Perhaps most unusual, Ebinger will find out how hunters and grizzly bears interact — how they influence each other — by comparing the data from GPS-collared bears to GPS units loaned to hunters to track their whereabouts.

Trailing hunters

To begin the study, last summer the study team attached GPS collars to eight bears.

To track elk hunters, the study team has asked them to voluntarily carry and return 100 GPS units that can track their routes. After a day’s use, the units can be dropped off and their information downloaded. They are then recharged and sent out again. To encourage cooperation, participants will be entered in a raffle.

“We’ve had a really great response,” Ebinger said.

In one encounter already tracked, Ebinger showed slides demonstrating how the data could be combined. As one group of hunters left a parking area at around 6 a.m., they turned on their GPS. As they moved around a lake in search of elk, a nearby GPS-collared grizzly starts moving in the same direction behind and to the side of the hunters — probably downwind of them. At one point, the bear is within about 100 yards of the hunters, who never knew it was there.

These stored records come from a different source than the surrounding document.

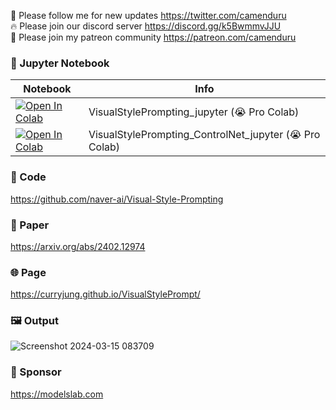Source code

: 🐣 Please follow me for new updates https://twitter.com/camenduru <br />
🔥 Please join our discord server https://discord.gg/k5BwmmvJJU <br />
🥳 Please join my patreon community https://patreon.com/camenduru <br />

### 🍊 Jupyter Notebook

| Notebook | Info
| --- | --- |
[![Open In Colab](https://colab.research.google.com/assets/colab-badge.svg)](https://colab.research.google.com/github/camenduru/VisualStylePrompting-jupyter/blob/main/VisualStylePrompting_jupyter.ipynb) | VisualStylePrompting_jupyter (😭 Pro Colab)
[![Open In Colab](https://colab.research.google.com/assets/colab-badge.svg)](https://colab.research.google.com/github/camenduru/VisualStylePrompting-jupyter/blob/main/VisualStylePrompting_ControlNet_jupyter.ipynb) | VisualStylePrompting_ControlNet_jupyter (😭 Pro Colab)

### 🧬 Code
https://github.com/naver-ai/Visual-Style-Prompting

### 📄 Paper
https://arxiv.org/abs/2402.12974

### 🌐 Page
https://curryjung.github.io/VisualStylePrompt/

### 🖼 Output
![Screenshot 2024-03-15 083709](https://github.com/camenduru/VisualStylePrompting-jupyter/assets/54370274/bd5165bd-e032-4dd2-abae-abca679f136a)

### 🏢 Sponsor
https://modelslab.com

After bedding down around noon, the bear picks up the hunters’ now-cold trail and follows them again, possibly hoping they would shoot an elk. Even though the human route was now hours old, a bear would have no problem following the hunters. Some estimates put a grizzly’s sense of smell as seven times better than a bloodhound’s, and studies have calculated the size of the bruin’s scent-detecting area as 100 times larger than a human’s. Grizzlies also possess a Jacobson’s organ in the roof of their mouth that can detect heavier moisture-borne odors.

Common interest

The interest in grizzly-hunter interactions has a long history, Ebinger said. Several incidents of bears attacking hunters have been recorded over the years, and one hunter in northwestern Montana was killed by a grizzly in 2001 as he dressed out an elk he had shot. Montana Fish, Wildlife and Parks now requires successful bison hunters outside of Yellowstone National Park to move carcasses and gut piles 200 yards away from homes, roads and trails to lessen the chances of human-bear interactions.

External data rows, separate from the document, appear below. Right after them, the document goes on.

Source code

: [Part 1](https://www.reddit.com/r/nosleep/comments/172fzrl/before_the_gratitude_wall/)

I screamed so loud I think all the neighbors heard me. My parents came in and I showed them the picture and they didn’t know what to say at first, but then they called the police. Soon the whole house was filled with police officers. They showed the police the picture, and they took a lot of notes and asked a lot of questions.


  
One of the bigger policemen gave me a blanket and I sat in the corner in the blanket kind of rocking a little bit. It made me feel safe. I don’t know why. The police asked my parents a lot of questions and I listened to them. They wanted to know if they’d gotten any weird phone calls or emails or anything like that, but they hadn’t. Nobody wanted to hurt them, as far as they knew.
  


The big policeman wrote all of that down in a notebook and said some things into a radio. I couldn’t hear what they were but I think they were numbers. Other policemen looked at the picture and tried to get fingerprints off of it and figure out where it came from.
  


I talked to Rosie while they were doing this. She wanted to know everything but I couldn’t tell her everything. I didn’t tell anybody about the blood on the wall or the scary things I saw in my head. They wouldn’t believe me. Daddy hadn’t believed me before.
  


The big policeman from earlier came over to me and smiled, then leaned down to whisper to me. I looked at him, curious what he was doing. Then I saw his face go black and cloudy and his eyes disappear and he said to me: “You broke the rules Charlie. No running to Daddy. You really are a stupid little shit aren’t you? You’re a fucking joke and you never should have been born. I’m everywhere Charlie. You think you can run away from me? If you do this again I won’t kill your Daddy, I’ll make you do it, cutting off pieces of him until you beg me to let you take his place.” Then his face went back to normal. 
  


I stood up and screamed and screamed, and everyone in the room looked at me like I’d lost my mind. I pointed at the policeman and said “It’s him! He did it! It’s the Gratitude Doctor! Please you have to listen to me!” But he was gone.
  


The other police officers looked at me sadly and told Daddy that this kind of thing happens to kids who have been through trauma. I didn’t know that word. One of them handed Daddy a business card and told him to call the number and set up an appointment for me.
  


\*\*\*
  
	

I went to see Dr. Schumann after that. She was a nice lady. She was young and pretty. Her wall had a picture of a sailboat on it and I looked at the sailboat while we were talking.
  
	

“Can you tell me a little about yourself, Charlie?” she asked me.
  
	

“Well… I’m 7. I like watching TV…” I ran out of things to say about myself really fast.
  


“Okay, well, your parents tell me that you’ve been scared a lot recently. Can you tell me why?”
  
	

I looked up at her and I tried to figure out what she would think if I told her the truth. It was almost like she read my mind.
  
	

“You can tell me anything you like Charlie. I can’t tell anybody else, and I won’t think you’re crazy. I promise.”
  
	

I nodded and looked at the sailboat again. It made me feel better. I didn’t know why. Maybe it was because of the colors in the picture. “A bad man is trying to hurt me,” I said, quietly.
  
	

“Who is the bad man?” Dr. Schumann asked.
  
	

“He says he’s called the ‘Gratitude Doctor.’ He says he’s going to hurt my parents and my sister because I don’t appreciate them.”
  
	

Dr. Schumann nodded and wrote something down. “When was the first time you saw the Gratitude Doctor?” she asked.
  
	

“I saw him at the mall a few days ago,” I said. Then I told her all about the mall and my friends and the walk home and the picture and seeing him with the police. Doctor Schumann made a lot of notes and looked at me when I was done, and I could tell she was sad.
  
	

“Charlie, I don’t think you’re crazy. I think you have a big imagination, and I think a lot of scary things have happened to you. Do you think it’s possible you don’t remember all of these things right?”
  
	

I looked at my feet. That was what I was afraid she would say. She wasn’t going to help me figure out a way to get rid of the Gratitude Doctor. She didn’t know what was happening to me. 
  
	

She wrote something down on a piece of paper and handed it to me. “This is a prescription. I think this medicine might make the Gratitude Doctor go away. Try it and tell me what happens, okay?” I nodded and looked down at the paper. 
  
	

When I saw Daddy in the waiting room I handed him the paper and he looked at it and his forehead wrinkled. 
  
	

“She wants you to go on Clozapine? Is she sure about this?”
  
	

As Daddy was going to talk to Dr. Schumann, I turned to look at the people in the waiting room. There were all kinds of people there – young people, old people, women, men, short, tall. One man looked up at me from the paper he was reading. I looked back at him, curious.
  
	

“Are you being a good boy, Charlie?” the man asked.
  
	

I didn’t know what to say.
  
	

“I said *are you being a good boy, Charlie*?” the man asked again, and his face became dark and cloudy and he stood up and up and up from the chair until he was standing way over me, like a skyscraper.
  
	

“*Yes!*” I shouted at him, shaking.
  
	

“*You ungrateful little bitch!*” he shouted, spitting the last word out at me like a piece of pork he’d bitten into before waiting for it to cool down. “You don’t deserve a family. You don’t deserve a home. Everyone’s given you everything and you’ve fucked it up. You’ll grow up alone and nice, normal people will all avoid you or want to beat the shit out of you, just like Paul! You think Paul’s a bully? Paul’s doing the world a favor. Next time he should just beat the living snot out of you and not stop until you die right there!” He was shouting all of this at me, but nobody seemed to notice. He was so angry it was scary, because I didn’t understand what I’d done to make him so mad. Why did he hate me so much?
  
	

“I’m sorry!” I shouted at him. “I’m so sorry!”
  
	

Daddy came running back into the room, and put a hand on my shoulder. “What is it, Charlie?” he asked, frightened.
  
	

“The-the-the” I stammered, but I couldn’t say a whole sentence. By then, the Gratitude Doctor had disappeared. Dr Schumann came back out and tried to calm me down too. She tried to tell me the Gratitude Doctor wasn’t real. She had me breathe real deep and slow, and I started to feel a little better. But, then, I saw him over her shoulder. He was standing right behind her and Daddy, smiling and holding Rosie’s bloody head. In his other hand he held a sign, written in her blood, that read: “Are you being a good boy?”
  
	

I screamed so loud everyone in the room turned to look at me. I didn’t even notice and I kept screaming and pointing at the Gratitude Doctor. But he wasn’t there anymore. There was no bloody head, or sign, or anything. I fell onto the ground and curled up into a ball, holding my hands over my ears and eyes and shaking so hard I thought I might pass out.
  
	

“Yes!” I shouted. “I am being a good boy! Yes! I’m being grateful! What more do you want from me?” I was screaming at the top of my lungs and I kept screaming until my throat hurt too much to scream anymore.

Hunters and bears often collide in the fall because of a shared interest in eating fresh, wild protein. Fall hunting season floods the timber with bow- or rifle-toting men and women who are trying to move quietly and stealthily to sneak up on elk and deer. Bowhunters even wear cover scents, such as elk urine, and bugle or cow call to sound like an elk.

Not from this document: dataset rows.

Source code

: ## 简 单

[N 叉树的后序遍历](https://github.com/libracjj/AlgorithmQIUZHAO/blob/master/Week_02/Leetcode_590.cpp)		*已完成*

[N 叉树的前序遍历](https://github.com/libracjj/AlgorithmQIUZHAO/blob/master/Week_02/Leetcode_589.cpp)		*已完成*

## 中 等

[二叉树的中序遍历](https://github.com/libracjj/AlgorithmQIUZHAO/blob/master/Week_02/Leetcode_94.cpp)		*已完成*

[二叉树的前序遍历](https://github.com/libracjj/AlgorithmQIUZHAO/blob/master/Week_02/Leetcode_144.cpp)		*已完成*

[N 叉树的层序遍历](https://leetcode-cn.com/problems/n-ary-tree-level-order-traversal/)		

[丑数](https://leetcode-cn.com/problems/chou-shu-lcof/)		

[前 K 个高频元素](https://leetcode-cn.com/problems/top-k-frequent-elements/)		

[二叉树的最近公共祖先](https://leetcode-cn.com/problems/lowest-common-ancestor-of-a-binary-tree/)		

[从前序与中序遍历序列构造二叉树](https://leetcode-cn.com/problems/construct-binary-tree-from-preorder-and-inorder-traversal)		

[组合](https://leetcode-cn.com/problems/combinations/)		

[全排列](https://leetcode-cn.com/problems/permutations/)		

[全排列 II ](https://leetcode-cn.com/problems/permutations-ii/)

At the same time, grizzly bears are in what’s known as hyperphagia, a stage before they enter hibernation when they are consuming as many calories as possible to gain fat for their long winter nap. With gut piles and carcasses left by hunters an easy source of food, it’s only natural that the two predators — human and animal — will sometimes run into each other.

“As Mike indicated in his presentation, these movements show that ungulate carcasses tend to keep bears close to the area,” van Manen said. “With GPS data from other bears, we can start investigating these type of interactions.”

Ebinger stressed that the work isn’t meant to revise hunting regulations in places like Grand Teton National Park. Yet the work should be translatable to other areas where hunters and grizzlies are likely to interact.